John Brady’s family was told he had taken his own life after he was found dead in a consultation room in the custody suite at Strand Road barracks.
His family refused to believe that he would have taken his own life in October 2009 because he was due to be released from prison five weeks later. The 40-year-old’s death was then the subject of a report by the Police Ombudsman, which was dismissed as a “whitewash” by his sister.
At an inquest hearing on Friday, Coroner John Leckey heard claims that two members of PSNI Special Branch may have attempted to recruit Brady as an informer in the hours before he died. He ruled the involvement of the PSNI in Brady’s last hours must be investigated before an inquest can be held.
The inquest had been due to be heard on November 4, but the new developments could see it pushed back for months.
At a preliminary hearing in Belfast, a representative for the Police Ombudsman accepted that members of ‘C3’ -- the new name for Special Branch -- had been present in the interrogation rooms on the day Mr Brady died. The issue was raised after the lawyer representing Mr Brady at the time of his death, John Finucane, wrote to the coroner to relay the allegations. Mr Finucane said he was made aware about the presence of the Special Branch police informally when he attended a police disciplinary into his client’s death in custody.
The coroner ruled that all the proceedings of the police’s disciplinary hearing should be transcribed so the court could examine them. Noting that the transcription would take four weeks, Mr Leckey warned that the scheduled start date of November 5 would be missed, and it could be a year before the inquest would begin.

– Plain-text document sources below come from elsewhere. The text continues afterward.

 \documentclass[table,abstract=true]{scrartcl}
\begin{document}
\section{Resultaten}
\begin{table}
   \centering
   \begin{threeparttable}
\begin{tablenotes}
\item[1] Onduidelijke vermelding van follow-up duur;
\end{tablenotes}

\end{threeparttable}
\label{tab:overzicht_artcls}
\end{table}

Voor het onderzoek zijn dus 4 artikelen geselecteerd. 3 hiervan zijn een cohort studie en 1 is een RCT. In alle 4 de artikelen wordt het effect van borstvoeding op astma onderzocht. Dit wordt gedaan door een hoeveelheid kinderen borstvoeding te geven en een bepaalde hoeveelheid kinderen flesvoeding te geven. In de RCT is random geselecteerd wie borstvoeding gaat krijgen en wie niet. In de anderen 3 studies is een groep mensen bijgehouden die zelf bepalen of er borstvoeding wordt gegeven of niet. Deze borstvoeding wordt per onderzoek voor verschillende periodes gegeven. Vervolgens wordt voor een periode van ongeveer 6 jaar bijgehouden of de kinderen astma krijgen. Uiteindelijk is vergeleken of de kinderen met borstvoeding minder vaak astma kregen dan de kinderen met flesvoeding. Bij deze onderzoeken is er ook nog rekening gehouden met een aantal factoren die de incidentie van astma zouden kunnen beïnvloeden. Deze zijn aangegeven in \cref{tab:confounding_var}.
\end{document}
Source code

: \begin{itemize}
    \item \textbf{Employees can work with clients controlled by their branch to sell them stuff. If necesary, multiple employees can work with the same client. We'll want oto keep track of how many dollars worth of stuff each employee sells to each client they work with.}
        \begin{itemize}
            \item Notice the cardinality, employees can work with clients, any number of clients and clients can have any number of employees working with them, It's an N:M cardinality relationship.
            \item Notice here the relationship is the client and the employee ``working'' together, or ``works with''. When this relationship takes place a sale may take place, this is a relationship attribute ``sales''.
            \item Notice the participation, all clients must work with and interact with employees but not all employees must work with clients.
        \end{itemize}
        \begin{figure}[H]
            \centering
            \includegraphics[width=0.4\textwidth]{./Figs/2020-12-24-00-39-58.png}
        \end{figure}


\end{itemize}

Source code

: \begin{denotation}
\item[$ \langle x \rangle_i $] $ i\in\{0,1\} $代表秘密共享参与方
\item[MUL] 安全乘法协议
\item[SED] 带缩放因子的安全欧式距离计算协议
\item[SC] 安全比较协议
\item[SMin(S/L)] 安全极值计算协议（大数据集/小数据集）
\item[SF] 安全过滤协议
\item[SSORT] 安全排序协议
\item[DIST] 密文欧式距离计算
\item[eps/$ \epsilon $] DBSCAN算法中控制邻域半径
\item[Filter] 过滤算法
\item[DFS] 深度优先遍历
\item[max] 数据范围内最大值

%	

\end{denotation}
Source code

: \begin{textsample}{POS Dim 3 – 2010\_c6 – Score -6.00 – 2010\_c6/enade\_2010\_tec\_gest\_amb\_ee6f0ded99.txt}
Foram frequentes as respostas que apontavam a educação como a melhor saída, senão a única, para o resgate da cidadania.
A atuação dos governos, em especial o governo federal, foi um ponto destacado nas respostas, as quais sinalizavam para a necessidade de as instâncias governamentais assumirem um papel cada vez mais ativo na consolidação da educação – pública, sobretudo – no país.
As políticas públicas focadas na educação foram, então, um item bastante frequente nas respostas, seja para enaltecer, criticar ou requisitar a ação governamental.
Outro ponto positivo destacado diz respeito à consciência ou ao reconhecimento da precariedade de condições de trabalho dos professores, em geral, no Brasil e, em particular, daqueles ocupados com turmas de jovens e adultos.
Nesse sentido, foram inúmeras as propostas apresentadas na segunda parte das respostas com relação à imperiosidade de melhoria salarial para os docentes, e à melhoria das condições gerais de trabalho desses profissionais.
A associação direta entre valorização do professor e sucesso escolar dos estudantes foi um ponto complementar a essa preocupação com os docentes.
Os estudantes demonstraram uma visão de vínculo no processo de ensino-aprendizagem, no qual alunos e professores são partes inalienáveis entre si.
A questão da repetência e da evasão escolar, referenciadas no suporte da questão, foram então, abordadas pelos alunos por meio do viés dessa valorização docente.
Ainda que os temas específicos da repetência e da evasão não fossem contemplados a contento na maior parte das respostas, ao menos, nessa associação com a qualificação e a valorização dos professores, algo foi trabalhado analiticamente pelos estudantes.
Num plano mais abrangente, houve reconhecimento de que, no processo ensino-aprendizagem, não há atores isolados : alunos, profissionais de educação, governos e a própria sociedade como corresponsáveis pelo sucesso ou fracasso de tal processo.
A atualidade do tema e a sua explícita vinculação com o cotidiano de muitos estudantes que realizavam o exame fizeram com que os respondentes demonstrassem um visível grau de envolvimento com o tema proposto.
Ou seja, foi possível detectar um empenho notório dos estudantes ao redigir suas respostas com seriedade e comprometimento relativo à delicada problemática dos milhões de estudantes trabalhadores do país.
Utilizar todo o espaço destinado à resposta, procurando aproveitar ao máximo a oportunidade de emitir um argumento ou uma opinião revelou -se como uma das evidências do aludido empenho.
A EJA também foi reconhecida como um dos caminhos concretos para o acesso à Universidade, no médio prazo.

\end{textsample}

John Brady was released from prison under the terms of the 1998 Good Friday Agreement, but was returned to jail in 2008 by an order of the then British Direct Ruler, Shaun Woodward. Prior to his death, he said publicly that his “war was over.” He had told his family that he planned to start a new life in Donegal to avoid “further harassment by the PSNI.”
At his funeral, a full republican military salute saw a volley of shots fired over his coffin.